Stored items
============================================================

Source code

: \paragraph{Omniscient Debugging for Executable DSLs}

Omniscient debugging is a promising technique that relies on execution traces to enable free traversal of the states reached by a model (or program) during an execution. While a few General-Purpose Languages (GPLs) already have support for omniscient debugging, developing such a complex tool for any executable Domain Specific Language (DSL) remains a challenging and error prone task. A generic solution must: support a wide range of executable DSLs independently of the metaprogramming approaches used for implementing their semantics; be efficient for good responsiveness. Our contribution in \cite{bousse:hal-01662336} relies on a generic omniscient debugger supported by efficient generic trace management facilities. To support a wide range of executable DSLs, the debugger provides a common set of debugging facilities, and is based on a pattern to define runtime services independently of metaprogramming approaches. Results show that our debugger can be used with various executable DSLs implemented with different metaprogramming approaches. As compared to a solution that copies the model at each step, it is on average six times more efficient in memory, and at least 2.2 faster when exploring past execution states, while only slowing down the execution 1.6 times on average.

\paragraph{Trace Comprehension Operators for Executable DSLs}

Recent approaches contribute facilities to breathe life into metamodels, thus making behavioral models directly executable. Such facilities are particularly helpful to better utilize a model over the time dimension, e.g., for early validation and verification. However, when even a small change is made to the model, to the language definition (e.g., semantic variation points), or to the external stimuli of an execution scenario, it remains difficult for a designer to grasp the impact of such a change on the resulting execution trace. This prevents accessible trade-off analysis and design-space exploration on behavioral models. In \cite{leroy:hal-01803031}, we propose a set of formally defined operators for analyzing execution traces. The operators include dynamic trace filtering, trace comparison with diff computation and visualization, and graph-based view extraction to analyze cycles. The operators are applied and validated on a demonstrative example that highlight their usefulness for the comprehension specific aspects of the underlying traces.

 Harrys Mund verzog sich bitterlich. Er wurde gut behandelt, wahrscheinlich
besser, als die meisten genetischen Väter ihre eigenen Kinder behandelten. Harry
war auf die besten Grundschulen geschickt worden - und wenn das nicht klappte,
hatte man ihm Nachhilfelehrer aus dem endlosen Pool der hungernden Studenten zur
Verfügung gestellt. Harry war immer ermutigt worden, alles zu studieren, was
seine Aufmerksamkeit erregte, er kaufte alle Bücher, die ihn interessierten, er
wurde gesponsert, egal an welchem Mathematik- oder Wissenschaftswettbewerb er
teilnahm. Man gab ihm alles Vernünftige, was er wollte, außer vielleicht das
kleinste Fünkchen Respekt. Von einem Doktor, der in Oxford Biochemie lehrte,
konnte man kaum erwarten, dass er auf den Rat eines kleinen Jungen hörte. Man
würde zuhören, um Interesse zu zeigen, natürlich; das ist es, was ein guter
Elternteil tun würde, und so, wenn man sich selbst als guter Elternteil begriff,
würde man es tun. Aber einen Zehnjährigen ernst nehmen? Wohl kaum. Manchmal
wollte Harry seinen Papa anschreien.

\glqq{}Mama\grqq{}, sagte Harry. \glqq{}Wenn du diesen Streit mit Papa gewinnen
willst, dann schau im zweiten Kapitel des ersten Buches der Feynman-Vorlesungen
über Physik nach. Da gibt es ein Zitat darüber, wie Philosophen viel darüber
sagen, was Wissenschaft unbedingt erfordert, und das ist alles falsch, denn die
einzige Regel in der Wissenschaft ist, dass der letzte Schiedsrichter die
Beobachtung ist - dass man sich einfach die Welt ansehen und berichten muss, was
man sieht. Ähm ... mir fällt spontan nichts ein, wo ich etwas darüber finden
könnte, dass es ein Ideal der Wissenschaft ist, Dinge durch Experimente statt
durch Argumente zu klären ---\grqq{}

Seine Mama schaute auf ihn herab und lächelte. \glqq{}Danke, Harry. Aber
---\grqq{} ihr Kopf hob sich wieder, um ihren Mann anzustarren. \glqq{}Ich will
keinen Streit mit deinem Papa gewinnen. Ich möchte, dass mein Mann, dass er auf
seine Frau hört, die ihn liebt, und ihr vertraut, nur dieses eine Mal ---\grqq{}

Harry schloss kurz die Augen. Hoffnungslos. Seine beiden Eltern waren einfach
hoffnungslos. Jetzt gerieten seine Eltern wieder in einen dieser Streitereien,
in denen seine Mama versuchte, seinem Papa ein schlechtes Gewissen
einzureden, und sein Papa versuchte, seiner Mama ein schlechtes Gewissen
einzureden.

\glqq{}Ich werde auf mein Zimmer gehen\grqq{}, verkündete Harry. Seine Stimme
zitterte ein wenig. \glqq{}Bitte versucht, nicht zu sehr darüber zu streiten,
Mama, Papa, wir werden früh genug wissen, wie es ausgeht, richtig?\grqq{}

============================================================

Work instructions: Of the entries above, transcribe exactly those lines that fall between the line containing "seine Frau hört, die" and the line containing "Harry. Seine Stimme", together with those two lines.

Task answer:
seine Frau hört, die ihn liebt, und ihr vertraut, nur dieses eine Mal ---\grqq{}

Harry schloss kurz die Augen. Hoffnungslos. Seine beiden Eltern waren einfach
hoffnungslos. Jetzt gerieten seine Eltern wieder in einen dieser Streitereien,
in denen seine Mama versuchte, seinem Papa ein schlechtes Gewissen
einzureden, und sein Papa versuchte, seiner Mama ein schlechtes Gewissen
einzureden.

\glqq{}Ich werde auf mein Zimmer gehen\grqq{}, verkündete Harry. Seine Stimme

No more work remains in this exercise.